Work item: Please give again, exactly and in full, each line from the one holding "MultisigApproveAccepted| 0x82609bf6 |" to the end of the listing.

= Beginning of Section =

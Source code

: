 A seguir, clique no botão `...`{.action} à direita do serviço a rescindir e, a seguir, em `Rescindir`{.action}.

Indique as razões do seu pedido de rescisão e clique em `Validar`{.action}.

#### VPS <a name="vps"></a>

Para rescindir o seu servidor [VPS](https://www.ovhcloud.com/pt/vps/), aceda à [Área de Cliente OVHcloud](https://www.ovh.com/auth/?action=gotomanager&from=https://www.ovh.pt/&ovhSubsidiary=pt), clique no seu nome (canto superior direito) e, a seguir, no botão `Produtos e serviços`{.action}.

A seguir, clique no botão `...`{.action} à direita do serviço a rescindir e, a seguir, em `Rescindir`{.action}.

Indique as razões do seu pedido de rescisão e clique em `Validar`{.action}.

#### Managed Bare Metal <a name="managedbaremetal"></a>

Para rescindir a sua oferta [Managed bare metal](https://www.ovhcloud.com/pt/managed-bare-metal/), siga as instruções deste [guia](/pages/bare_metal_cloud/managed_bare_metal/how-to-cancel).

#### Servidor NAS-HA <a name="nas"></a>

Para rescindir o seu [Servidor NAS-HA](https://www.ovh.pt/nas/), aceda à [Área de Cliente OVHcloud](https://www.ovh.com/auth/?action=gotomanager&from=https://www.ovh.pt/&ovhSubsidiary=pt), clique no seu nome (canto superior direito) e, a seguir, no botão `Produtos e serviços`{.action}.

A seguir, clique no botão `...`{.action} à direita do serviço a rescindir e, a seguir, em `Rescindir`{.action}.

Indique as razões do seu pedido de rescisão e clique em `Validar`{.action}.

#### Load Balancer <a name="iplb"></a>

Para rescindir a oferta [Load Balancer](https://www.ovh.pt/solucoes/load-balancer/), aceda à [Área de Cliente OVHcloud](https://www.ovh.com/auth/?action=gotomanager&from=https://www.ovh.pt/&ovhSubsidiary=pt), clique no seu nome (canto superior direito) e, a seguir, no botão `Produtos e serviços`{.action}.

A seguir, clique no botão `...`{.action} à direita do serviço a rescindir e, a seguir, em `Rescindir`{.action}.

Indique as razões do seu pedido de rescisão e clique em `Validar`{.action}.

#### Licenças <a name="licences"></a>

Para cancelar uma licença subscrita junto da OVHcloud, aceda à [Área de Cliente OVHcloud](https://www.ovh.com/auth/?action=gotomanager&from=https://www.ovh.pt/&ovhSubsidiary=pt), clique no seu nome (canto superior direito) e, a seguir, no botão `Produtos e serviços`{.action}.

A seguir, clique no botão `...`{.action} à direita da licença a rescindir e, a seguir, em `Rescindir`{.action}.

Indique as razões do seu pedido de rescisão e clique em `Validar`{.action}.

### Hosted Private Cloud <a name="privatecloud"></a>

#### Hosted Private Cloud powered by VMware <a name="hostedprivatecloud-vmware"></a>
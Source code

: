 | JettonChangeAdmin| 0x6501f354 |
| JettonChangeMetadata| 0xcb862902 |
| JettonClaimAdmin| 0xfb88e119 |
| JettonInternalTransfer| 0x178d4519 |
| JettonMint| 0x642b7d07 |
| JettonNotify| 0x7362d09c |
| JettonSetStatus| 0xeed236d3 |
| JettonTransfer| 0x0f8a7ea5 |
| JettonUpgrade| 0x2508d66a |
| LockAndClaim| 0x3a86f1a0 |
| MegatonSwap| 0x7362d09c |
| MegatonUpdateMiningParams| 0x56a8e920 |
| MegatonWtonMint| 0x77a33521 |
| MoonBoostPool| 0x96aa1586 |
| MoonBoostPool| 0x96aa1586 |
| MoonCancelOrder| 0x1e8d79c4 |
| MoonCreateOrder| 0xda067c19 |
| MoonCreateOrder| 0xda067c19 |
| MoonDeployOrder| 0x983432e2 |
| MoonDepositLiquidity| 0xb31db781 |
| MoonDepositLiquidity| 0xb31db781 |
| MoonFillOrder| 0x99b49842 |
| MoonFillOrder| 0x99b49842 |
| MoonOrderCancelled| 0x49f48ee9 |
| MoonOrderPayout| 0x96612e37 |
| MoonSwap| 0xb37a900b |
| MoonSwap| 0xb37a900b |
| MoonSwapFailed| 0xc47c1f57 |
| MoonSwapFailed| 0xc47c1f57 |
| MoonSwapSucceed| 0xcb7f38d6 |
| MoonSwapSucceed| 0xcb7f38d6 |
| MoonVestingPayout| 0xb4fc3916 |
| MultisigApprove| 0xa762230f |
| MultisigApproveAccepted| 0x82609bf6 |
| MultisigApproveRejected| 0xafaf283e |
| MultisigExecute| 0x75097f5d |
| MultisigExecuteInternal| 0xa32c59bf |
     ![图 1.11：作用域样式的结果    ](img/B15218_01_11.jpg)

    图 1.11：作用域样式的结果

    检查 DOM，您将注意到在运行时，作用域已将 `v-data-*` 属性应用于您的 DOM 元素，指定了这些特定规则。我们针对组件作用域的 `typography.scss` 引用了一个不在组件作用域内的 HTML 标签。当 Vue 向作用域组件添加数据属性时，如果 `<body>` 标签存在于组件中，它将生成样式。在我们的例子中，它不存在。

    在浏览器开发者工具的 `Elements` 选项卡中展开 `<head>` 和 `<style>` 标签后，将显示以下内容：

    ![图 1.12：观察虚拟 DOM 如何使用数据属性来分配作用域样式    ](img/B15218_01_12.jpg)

= End of Section =

Response to the exercise:
| MultisigApproveAccepted| 0x82609bf6 |
| MultisigApproveRejected| 0xafaf283e |
| MultisigExecute| 0x75097f5d |
| MultisigExecuteInternal| 0xa32c59bf |
     ![图 1.11：作用域样式的结果    ](img/B15218_01_11.jpg)

    图 1.11：作用域样式的结果

    检查 DOM，您将注意到在运行时，作用域已将 `v-data-*` 属性应用于您的 DOM 元素，指定了这些特定规则。我们针对组件作用域的 `typography.scss` 引用了一个不在组件作用域内的 HTML 标签。当 Vue 向作用域组件添加数据属性时，如果 `<body>` 标签存在于组件中，它将生成样式。在我们的例子中，它不存在。

    在浏览器开发者工具的 `Elements` 选项卡中展开 `<head>` 和 `<style>` 标签后，将显示以下内容：

    ![图 1.12：观察虚拟 DOM 如何使用数据属性来分配作用域样式    ](img/B15218_01_12.jpg)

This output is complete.